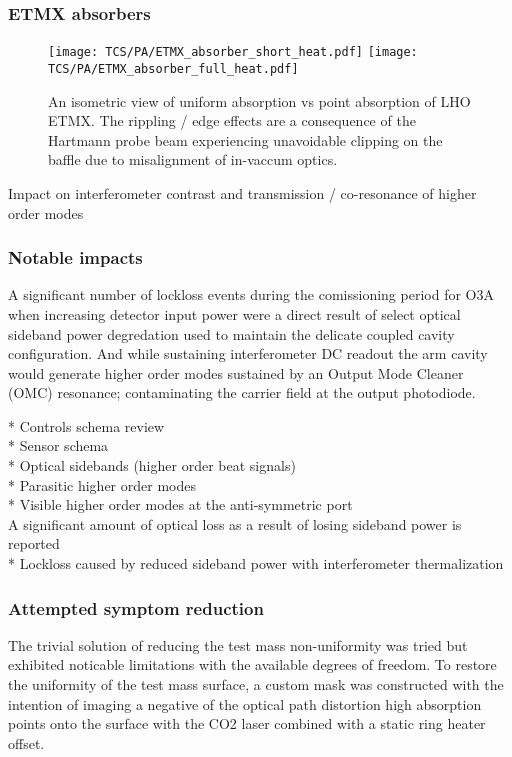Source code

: \subsubsection{ETMX absorbers}
\begin{figure}[H]
  \centering
  \begin{subcaptiongroup}
	  \texttt{[image: TCS/PA/ETMX\_absorber\_short\_heat.pdf]}
	  \label{subfig:etmxpajustself}
	  \texttt{[image: TCS/PA/ETMX\_absorber\_full\_heat.pdf]}
	  \label{subfig:etmxpaselfplusabs}
  \end{subcaptiongroup}
  \captionsetup{subrefformat=parens}
  \hfill
  \caption{An isometric view of uniform absorption vs point absorption of LHO ETMX. The rippling / edge effects are a consequence of the Hartmann probe beam experiencing unavoidable clipping on the baffle due to misalignment of in-vaccum optics.}
  \label{fig:ETMXpabs}
\end{figure}

Impact on interferometer contrast and transmission / co-resonance of higher order modes

\subsubsection{Notable impacts}
A significant number of lockloss events during the comissioning period for O3A when increasing detector input power were a direct result of select optical sideband power degredation used to maintain the delicate coupled cavity configuration. And while sustaining interferometer DC readout the arm cavity would generate higher order modes sustained by an Output Mode Cleaner (OMC) resonance; contaminating the carrier field at the output photodiode.

	* Controls schema review \\
		* Sensor schema \\
		* Optical sidebands (higher order beat signals) \\
	* Parasitic higher order modes \\
		* Visible higher order modes at the anti-symmetric port \\
A significant amount of optical loss as a result of losing sideband power is reported \\
	* Lockloss caused by reduced sideband power with interferometer thermalization \\

\subsubsection{Attempted symptom reduction}
The trivial solution of reducing the test mass non-uniformity was tried but exhibited noticable limitations with the available degrees of freedom. To restore the uniformity of the test mass surface, a custom mask was constructed with the intention of imaging a negative of the optical path distortion high absorption points onto the surface with the CO2 laser combined with a static ring heater offset. 

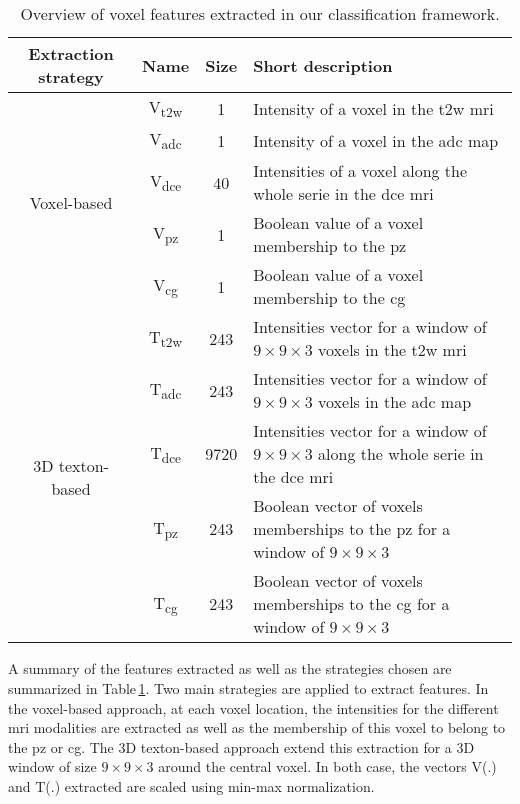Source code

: \begin{table}[h]
\caption{Overview of voxel features extracted in our classification framework.} 
\label{tab:feat}
\renewcommand{\arraystretch}{1.3}
\begin{center}       
\begin{tabular}{c|c|c|p{9cm}} %
\hline
Extraction strategy & Name & Size & Short description  \\
\hline
\hline
\multirow{5}{*}{Voxel-based} & V\textsubscript{\ac{t2w}} & 1 & Intensity of a voxel in the \ac{t2w} \ac{mri} \\
 & V\textsubscript{\ac{adc}} & 1 & Intensity of a voxel in the \ac{adc} map  \\
 & V\textsubscript{\ac{dce}} & 40 & Intensities of a voxel along the whole serie in the \ac{dce} \ac{mri}  \\
 & V\textsubscript{\ac{pz}} & 1 & Boolean value of a voxel membership to the \ac{pz} \\
 & V\textsubscript{\ac{cg}} & 1 & Boolean value of a voxel membership to the \ac{cg} \\ 
\hline
\hline
\multirow{5}{*}{3D texton-based} & T\textsubscript{\ac{t2w}} & 243 & Intensities vector for a window of $9 \times 9 \times 3$ voxels in the \ac{t2w} \ac{mri} \\
 & T\textsubscript{\ac{adc}} & 243 & Intensities vector for a window of $9 \times 9 \times 3$ voxels in the \ac{adc} map \\
 & T\textsubscript{\ac{dce}} & 9720 & Intensities vector for a window of $9 \times 9 \times 3$ along the whole serie in the \ac{dce} \ac{mri} \\
 & T\textsubscript{\ac{pz}} & 243 & Boolean vector of voxels memberships to the \ac{pz} for a window of $9 \times 9 \times 3$ \\
 & T\textsubscript{\ac{cg}} & 243 & Boolean vector of voxels memberships to the \ac{cg} for a window of $9 \times 9 \times 3$ \\
\hline 
\end{tabular}
\end{center}
\end{table}

A summary of the features extracted as well as the strategies chosen are summarized in Table\,\ref{tab:feat}. Two main strategies are applied to extract features. In the voxel-based approach, at each voxel location, the intensities for the different \ac{mri} modalities are extracted as well as the membership of this voxel to belong to the \ac{pz} or \ac{cg}. The 3D texton-based approach extend this extraction for a 3D window of size $9 \times 9 \times 3$ around the central voxel. In both case, the vectors V(.) and T(.) extracted are scaled using min-max normalization.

• _WORK INSTRUCTIONS_
Copy each line in the entries above where the word "Intensity" shows up.

• _RESPONSE AREA_
\multirow{5}{*}{Voxel-based} & V\textsubscript{\ac{t2w}} & 1 & Intensity of a voxel in the \ac{t2w} \ac{mri} \\
 & V\textsubscript{\ac{adc}} & 1 & Intensity of a voxel in the \ac{adc} map  \\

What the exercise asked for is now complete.